Hacking with Mozilla and CBC

It's been a pretty good week so far for me! On Monday, I traveled to Mozilla's new Toronto offices to get started on a two day "hackfest".  The purpose of this event was to help CBC create an HTML5 audio puzzle game to go with their upcoming Marshall McLuhan programming. It wasn't a particularly large event, with only four coders (Scott Downe, Dave  Seifried (here's his post about the event), Bob Richter, and myself) with support from CBC employees Angela, Lily and Sean and facilitation of the event provided by Allen Gunn of Aspiration.

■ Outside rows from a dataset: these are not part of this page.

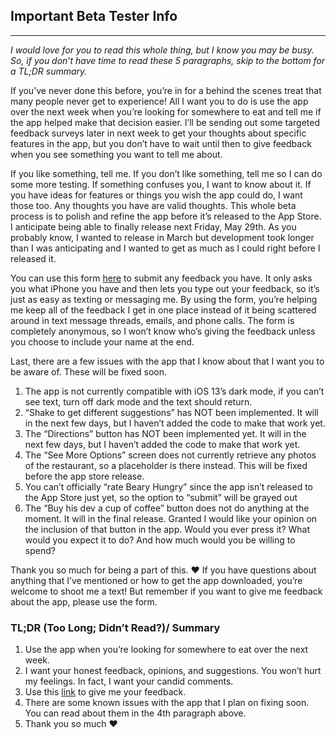 
## Important Beta Tester Info
---
*I would love for you to read this whole thing, but I know you may be busy. So, if you don’t have time to read these 5 paragraphs, skip to the bottom for a TL;DR summary.*


If you’ve never done this before, you’re in for a behind the scenes treat that many people never get to experience!  All I want you to do is use the app over the next week when you’re looking for somewhere to eat and tell me if the app helped make that decision easier. I’ll be sending out some targeted feedback surveys later in next week to get your thoughts about specific features in the app, but you don’t have to wait until then to give feedback when you see something you want to tell me about.

If you like something, tell me. If you don’t like something, tell me so I can do some more testing. If something confuses you, I want to know about it. If you have ideas for features or things you wish the app could do, I want those too. Any thoughts you have are valid thoughts. This whole beta process is to polish and refine the app before it’s released to the App Store.  I anticipate being able to finally release next Friday, May 29th. As you probably know, I wanted to release in March but development took longer than I was anticipating and I wanted to get as much as I could right before I released it. 

You can use this form [here](https://forms.gle/899HFmUn4VHe5maB9) to submit any feedback you have. It only asks you what iPhone you have and then lets you type out your feedback, so it’s just as easy as texting or messaging me. By using the form, you’re helping me keep all  of the feedback I get in one place instead of it being scattered around in text message threads, emails, and phone calls. The form is completely anonymous, so I won’t know who’s giving the feedback unless you choose to include your name at the end.

Last, there are a few issues with the app that I know about that I want you to be aware of. These will be fixed soon.
1. The app is not currently compatible with iOS 13’s dark mode, if you can’t see text, turn off dark mode and the text should return.
2. “Shake to get different suggestions” has NOT been implemented. It will in the next few days, but I haven’t added the code to make that work yet.
3. The “Directions” button has NOT been implemented yet. It will in the next few days, but I haven’t added the code to make that work yet.
4. The “See More Options” screen does not currently retrieve any photos of the restaurant, so a placeholder is there instead. This will be fixed before the app store release.
5. You can’t officially “rate Beary Hungry” since the app isn’t released to the App Store just yet, so the option to “submit” will be grayed out
6. The “Buy his dev a cup of coffee” button does not do anything at the moment. It will in the final release. Granted I would like your opinion on the inclusion of that button in the app. Would you ever press it? What would you expect it to do? And how much would you be willing to spend?

Thank you so much for being a part of this. ❤️ If you have questions about anything that I’ve mentioned or how to get the app downloaded, you’re welcome to shoot me a text! But remember if you want to give me feedback about the app, please use the form.


### TL;DR (Too Long; Didn’t Read?)/ Summary
1. Use the app when you’re looking for somewhere to eat over the next week.
2. I want your honest feedback, opinions, and suggestions. You won’t hurt my feelings. In fact, I want your candid comments.
3. Use this [link](https://forms.gle/899HFmUn4VHe5maB9) to give me your feedback.
4. There are some known issues with the app that I plan on fixing soon. You can read about them in the 4th paragraph above.
5. Thank you so much ❤️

After introductions, we dove right into discussion about what we all thought we needed to do, and sketched a few thoughts onto the windows (yes, we drew on the windows). What we were creating was a small puzzle game that allows the player to drag and drop mixed up words to form Marshall McLuhan quotes.  Each word was to represent a section of an audio recording of McLuhan saying the quote.  If the user were to click the word, they'd hear McLuhan speak the word, and as they lined up words they could play the words in the order they had lined up.  For example, take the following sequence of words: "one two three four".  Organizing them as "two", "one", "four", "three" and hitting play will play each word from left to right, seeking to the appropriate clip-in times based on their order.

I started out by experimenting with seeking through audio.  We wanted to make sure that random seeks through an audio file were a viable way to approach creating this game ( if it was not possible we'd have to split up the audio files into chunks..) luckily, my quick test showed that there weren't any issues, as long as the audio was fully loaded. From there, Bob and I took on the task of creating an editing tool that could be used to create JSON information that the game could use to generate its puzzles. This task was unlike any I've undertaken before with JavaScript so I figured it'd be a rocky road. Surprisingly, by doing things one feature at a time, we were able to create a pretty cool little tool for creating puzzles in the game. Check out this prototype/demo thingy we threw together.  It's pretty crude and the controls need some serious work.  Once the audio waveform is generated, you can mark different parts of the audio by holding down the 'z' key and releasing when its played back to the correct spot.  you can drag the marker and re-size it using your mouse.  When a marker is selected, press enter to associate a piece of text with it using the textbox.  Pressing enter confirms the text.  Pressing the render output button will show you a data representation of the different clips you have made.

Scott and Dave were working on the game's logic, enabling drag and drop for the words and creating logic that would play back clips of the audio in any order, based on the position of the words. Being developers, they threw together this "beautiful" test page.  Be nice, this code was written in a short period of time and still has a few kinks that need to be worked out. if it messes up, just refresh.  You can find a prettier looking one here :D

All in all, I learned a lot of new stuff and had a great time collaborating with Mozilla and CBC to create something new and original.  Can't wait to see the finished product!